Şeyh Sâdî Hazretleri buyurur:
“Ermişlerden biri, bir pehlivan görmüştü ki, kızmaktan ağzı köpürmüş, bir şeye fenâ hâlde canı sıkılmıştı.
«‒Buna ne olmuş böyle?» diye sorunca, biri şu cevabı vermiş:
«‒Filânca adam ona hakaret edip sövmüş.»
Ermiş zât demiş ki:
«‒Bu adam bin batman taşı kaldırıyor da, bir sözü kaldıramıyor mu?!»”
ÖFKE İKİ TÜRLÜDÜR
Öfke iki türlüdür. Biri ham nefislerin öfkesi, diğeriyse mânen terakkî etmiş, olgun şahsiyetlerin öfkesi.
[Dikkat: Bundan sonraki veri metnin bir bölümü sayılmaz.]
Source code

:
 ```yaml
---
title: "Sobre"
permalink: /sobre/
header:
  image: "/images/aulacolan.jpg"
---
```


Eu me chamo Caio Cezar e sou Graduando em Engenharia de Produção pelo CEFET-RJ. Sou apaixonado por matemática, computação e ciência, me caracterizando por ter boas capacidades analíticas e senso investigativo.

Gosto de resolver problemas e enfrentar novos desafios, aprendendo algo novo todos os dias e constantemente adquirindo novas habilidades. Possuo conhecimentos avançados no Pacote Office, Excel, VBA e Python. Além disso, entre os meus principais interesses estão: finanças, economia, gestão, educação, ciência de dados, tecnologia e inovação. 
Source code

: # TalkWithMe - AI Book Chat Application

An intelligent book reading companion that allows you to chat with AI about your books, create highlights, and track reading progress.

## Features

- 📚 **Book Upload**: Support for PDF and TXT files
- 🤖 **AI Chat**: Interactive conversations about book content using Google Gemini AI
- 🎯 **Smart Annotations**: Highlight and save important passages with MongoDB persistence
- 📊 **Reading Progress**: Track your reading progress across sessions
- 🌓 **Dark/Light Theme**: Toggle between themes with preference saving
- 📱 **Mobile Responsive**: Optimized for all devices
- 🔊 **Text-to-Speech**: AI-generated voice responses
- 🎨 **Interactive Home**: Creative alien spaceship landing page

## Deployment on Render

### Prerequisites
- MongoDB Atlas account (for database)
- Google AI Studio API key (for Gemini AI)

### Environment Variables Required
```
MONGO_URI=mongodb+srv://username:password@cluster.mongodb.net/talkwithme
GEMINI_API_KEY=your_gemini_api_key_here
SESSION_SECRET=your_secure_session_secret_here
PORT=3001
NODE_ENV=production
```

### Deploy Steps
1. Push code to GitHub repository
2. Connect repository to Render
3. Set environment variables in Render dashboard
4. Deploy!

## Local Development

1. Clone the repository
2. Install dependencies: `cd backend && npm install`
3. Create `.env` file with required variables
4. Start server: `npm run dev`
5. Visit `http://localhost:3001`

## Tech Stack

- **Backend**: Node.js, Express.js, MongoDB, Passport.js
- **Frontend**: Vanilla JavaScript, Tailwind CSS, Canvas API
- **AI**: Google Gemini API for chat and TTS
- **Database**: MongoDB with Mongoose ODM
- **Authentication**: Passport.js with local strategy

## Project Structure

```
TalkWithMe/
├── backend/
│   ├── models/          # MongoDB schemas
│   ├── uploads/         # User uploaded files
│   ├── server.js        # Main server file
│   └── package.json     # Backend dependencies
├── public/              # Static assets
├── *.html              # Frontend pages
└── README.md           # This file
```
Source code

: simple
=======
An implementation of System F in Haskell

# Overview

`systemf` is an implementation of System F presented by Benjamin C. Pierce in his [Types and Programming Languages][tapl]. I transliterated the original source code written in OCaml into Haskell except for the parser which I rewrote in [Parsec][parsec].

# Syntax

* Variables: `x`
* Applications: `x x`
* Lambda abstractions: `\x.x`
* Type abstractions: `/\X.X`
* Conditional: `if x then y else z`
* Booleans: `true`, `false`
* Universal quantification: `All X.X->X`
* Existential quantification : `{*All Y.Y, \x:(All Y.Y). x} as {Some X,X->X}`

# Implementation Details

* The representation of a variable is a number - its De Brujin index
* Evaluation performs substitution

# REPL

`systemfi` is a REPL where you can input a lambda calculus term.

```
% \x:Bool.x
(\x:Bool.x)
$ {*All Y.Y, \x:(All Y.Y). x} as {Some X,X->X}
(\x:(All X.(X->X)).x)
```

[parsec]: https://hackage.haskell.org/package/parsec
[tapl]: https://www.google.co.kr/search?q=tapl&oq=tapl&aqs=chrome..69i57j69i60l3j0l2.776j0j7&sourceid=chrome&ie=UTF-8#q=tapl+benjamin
Ham nefislerin öfkesi; gözü karartan, aklı ve gönlü perdeleyen, sonrasında ise nedâmet ve mahcûbiyetten yüz kızartan bir cinnet hâlidir.
Kalben tekâmül etmiş bir müʼmin ise, celâllendiği zaman bile nefsini ve irâdesini kontrol altında tutar, hak ve adâletten aslâ şaşmaz.
Nitekim Peygamber Efendimiz -sallâllâhu aleyhi ve sellem-:
“Güçlü ve kuvvetli pehlivan, herkesi sallayıp yere yıkan kimse değildir. Asıl kahraman, öfke zamanında kendini tutabilen kişidir.” buyurmuşlardır. (Buhârî, Edeb, 102; Müslim, Birr, 106-108)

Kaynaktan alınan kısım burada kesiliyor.